Singaporean mum catches HFMD: Adults can get HFMD
Glynisia was confirmed to have contracted the HFMD from her 2-year-old son
When we talk of Hand Foot and Mouth Disease (HFMD), we automatically associate it with children. But did you know that adults can contract it too? And what’s more, the outcome can be severe and extremely painful, as experience by one Singaporean mum of two.
Glynisia Yeo, mother of 2-year-old Conran didn’t think much of the red spot that appeared on her palm in March 2016. Her attention was more focussed on her little boy, who was cranky and recovering from HFMD.
But the next day, a few more spots appeared and it was confirmed that Glynisia had contracted HFMD after a visit to the general practitioner.
As the days went by, blisters started to appear on other parts of her body such as her hand and wrists, making it possible for her to sleep only after applying calamine lotion.
The next day, “bulbous, freaky-looking sores” appeared on her hands and Glynisia found it difficult to even open and clench her fists without wincing in pain.
Even as she was changing her son’s diaper, she found that it had gotten even more itchy and pain, and decided to go to a hospital by the evening at 8pm.
At Mount Elizabeth Hospital, Glynisia was sent to the isolation ward and was put on a drip.
Dr Leong Hoe Nam, an infectious disease physician, said that it was rare for adults to contract HFMD and that Glynisia could expect throat ulcers to appear the next day, including the possibility of her not being able to walk for the next few days due to the sores on her feet.
During her stay in the hospital, Glynisia had fluids pumped into her to avoid dehydration and she found it difficult to even go to the washroom to relieve herself.
She needed a nurse to assist her to the toilet, even when she bathed. This went on for six days of her stay.
As ulcers were developing in her throat, she found it difficult to eat anything, even liquid food, which wasn’t dangerous if not for the drip. She describes even smooth porridge feeling like a “spiky ball” going down her throat.
Ice-cream, jelly, even iced-water — nothing worked.

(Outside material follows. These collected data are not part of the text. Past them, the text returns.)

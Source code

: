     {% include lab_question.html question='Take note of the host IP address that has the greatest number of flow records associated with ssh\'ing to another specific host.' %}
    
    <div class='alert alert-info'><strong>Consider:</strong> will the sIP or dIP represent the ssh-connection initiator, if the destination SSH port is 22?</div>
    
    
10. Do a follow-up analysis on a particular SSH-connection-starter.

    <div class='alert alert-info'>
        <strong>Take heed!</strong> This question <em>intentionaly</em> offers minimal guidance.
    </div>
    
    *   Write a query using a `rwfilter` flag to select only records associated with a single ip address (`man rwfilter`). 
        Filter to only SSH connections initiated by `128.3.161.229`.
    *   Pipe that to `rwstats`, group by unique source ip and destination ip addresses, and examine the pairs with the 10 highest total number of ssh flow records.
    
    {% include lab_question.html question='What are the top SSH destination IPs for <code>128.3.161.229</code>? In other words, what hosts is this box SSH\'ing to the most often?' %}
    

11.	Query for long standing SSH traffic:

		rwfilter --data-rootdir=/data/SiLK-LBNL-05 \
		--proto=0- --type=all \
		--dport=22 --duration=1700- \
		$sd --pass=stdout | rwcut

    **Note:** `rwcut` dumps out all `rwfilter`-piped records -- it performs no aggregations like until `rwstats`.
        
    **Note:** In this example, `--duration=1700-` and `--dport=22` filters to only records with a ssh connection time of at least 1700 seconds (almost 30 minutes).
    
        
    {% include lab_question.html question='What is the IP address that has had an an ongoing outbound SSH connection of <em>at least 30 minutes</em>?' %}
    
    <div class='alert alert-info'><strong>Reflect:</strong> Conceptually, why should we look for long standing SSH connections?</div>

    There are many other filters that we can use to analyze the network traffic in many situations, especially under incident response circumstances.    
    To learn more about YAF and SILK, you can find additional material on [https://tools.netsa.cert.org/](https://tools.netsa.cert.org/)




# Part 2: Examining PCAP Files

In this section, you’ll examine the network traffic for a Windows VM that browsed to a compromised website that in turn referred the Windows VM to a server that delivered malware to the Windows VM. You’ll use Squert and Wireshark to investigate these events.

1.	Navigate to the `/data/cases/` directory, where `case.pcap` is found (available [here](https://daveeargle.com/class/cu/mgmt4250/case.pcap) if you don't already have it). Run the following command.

But eventually, she realised that drinking iced chamomile tea didn’t cause any difficulty in consuming, so downed the drink “like water.”
The next few days, the blisters on her hands started making her skin peel, making it “stiff and sharp at the edges”. A dermatologist suggested she soak her hands in a solution, and even offered some cream to apply, but her hands didn’t soothe instantly.

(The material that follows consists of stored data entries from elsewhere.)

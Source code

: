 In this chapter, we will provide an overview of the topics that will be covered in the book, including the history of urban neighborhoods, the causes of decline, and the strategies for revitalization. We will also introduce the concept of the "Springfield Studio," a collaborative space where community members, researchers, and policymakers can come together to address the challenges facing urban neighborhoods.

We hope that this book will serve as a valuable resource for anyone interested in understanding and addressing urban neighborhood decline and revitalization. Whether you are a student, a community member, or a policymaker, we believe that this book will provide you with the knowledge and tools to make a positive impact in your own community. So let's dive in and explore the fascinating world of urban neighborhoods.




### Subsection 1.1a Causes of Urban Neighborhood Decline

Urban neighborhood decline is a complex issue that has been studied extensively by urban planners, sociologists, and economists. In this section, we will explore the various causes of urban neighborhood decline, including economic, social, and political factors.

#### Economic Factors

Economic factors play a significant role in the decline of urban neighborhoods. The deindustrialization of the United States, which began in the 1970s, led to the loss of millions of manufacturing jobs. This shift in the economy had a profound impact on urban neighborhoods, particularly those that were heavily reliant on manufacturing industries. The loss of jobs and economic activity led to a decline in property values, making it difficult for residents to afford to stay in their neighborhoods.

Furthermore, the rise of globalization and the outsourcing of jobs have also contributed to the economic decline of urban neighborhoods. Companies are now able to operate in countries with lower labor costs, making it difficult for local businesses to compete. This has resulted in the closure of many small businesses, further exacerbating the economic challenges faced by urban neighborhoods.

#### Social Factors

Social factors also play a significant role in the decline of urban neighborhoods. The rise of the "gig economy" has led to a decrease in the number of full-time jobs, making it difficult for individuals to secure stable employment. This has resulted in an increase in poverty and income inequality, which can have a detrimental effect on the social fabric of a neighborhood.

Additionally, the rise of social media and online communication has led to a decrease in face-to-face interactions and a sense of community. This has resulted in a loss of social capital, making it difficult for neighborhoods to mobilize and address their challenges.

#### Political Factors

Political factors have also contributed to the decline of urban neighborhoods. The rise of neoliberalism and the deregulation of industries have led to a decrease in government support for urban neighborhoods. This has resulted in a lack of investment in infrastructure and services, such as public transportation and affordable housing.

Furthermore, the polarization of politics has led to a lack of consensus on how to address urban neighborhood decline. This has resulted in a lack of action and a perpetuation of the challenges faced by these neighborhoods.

On the bright side, her appetite was back and she could walk on her own.
The next day, she nurse took out Glynisia’s drip, although the blisters and peeling of her skin got worst, which still didn’t help in her daily tasks, even brushing her own hair proved to be difficult.
On the 11th day of the ordeal, the sores on her hands started to dry up, same as her mouth ulcers. Glynisia managed to bathe herself with the use of gloves.

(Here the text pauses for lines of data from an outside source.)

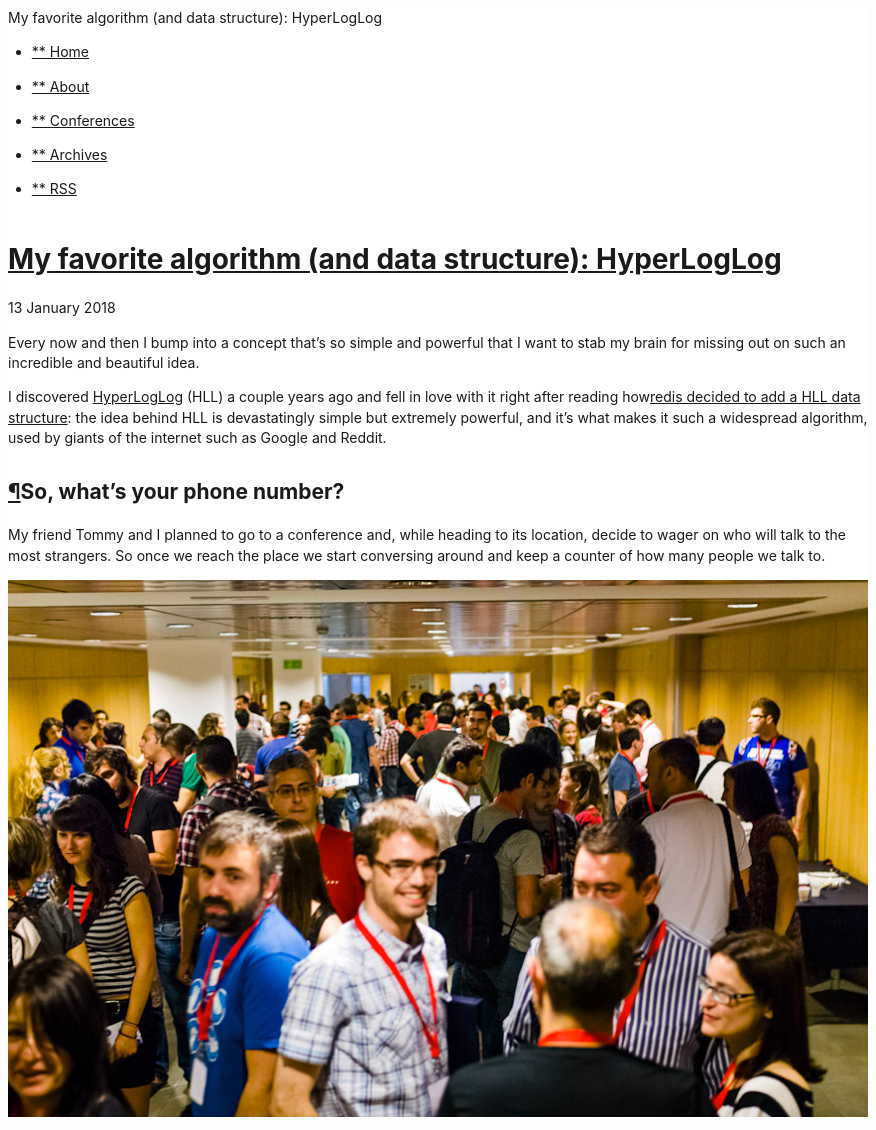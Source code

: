 My favorite algorithm (and data structure): HyperLogLog

- [** Home](https://odino.org/)

- [** About](https://odino.org/about)

- [** Conferences](https://odino.org/conferences)

- [** Archives](https://odino.org/archives)

- [** RSS](https://odino.org/atom.xml)

# [My favorite algorithm (and data structure): HyperLogLog](https://odino.org/my-favorite-data-structure-hyperloglog/)

 13 January 2018

Every now and then I bump into a concept that’s so simple and powerful that I want to stab my brain for missing out on such an incredible and beautiful idea.

I discovered [HyperLogLog](https://en.wikipedia.org/wiki/HyperLogLog) (HLL) a couple years ago and fell in love with it right after reading how[redis decided to add a HLL data structure](http://antirez.com/news/75): the idea behind HLL is devastatingly simple but extremely powerful, and it’s what makes it such a widespread algorithm, used by giants of the internet such as Google and Reddit.

## [¶](https://odino.org/my-favorite-data-structure-hyperloglog/#so-what%E2%80%99s-your-phone-number)So, what’s your phone number?

My friend Tommy and I planned to go to a conference and, while heading to its location, decide to wager on who will talk to the most strangers. So once we reach the place we start conversing around and keep a counter of how many people we talk to.

![](../_resources/e0a32a5d749e3852fbbae12085f7ad15.png)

She also managed to consume curry puff and iced milk tea.
The next day, the red spots on her hands started to lighten and Glynisia managed to walk normally, despite her swollen toes.
She was finally able to leave the hospital after the 13th day and was given a three-week MC from the doctor as her still recovering blisters needed her to still be in quarantine.
However, even at home, the situation didn’t seem to get any better.
Due to the peeling of her skin, Glynisia found it difficult in standing and walking as her feet “felt extremely sensitive because of the raw and exposed skin.”
The worst? Losing her nails and hair, as a result from the aftereffects of HFMD.
She only decided to contact Dr Leong after she realised that the situation wasn’t getting any better. Her nails were turning white and separating from the nail bed.
Even her toenails were dislodging. Glynisia realised that the loss of her fingernails made it tough to do even the simple tasks such as opening a canned drink.
With things getting stuck to her fingers, it caused intense pain, which only got better after she wrapped surgical tape around her fingernails.
Glynisia cried at the lost of her hair, which fell in clumps. Her doctor then assured her that “it would all come to pass.”
By late May that, Glynisia’s situation changed for the better, as her nails started growing back. She managed to see the light in all this, stating that “time does indeed heal all wounds.”
Dr Leong Hoe Nam from Mount Elizabeth Novena Hospital talked to The Straits Times about Glynisia’s severe symptoms, specifically the falling hair and fingernails.
It’s quite rare for adults to contract the disease, as most of them would have had previous exposure to the virus, and therefore, protection from it.
However, repeated exposure to the infection often results in harsher symptoms.
Dr Leong explains how this works:
When you acquire HFMD from the public, it would have been a one-off exposure, giving you one dose of the virus. However when you acquire HFMD from a family member, it would be repeated exposure, and multiple doses, resulting in (harsher effects of the) disease. Ms Yeo acquired the infection from her child, who she looked after, thus (receiving) multiple doses.
What about the falling fingernails and hair? Dr Leong’s explanation is that the fingernails fell of because HFMD affects the nail beds, therefore destroying the nails.
The hair loss — similar to that experienced after pregnancy — was merely triggered by stress.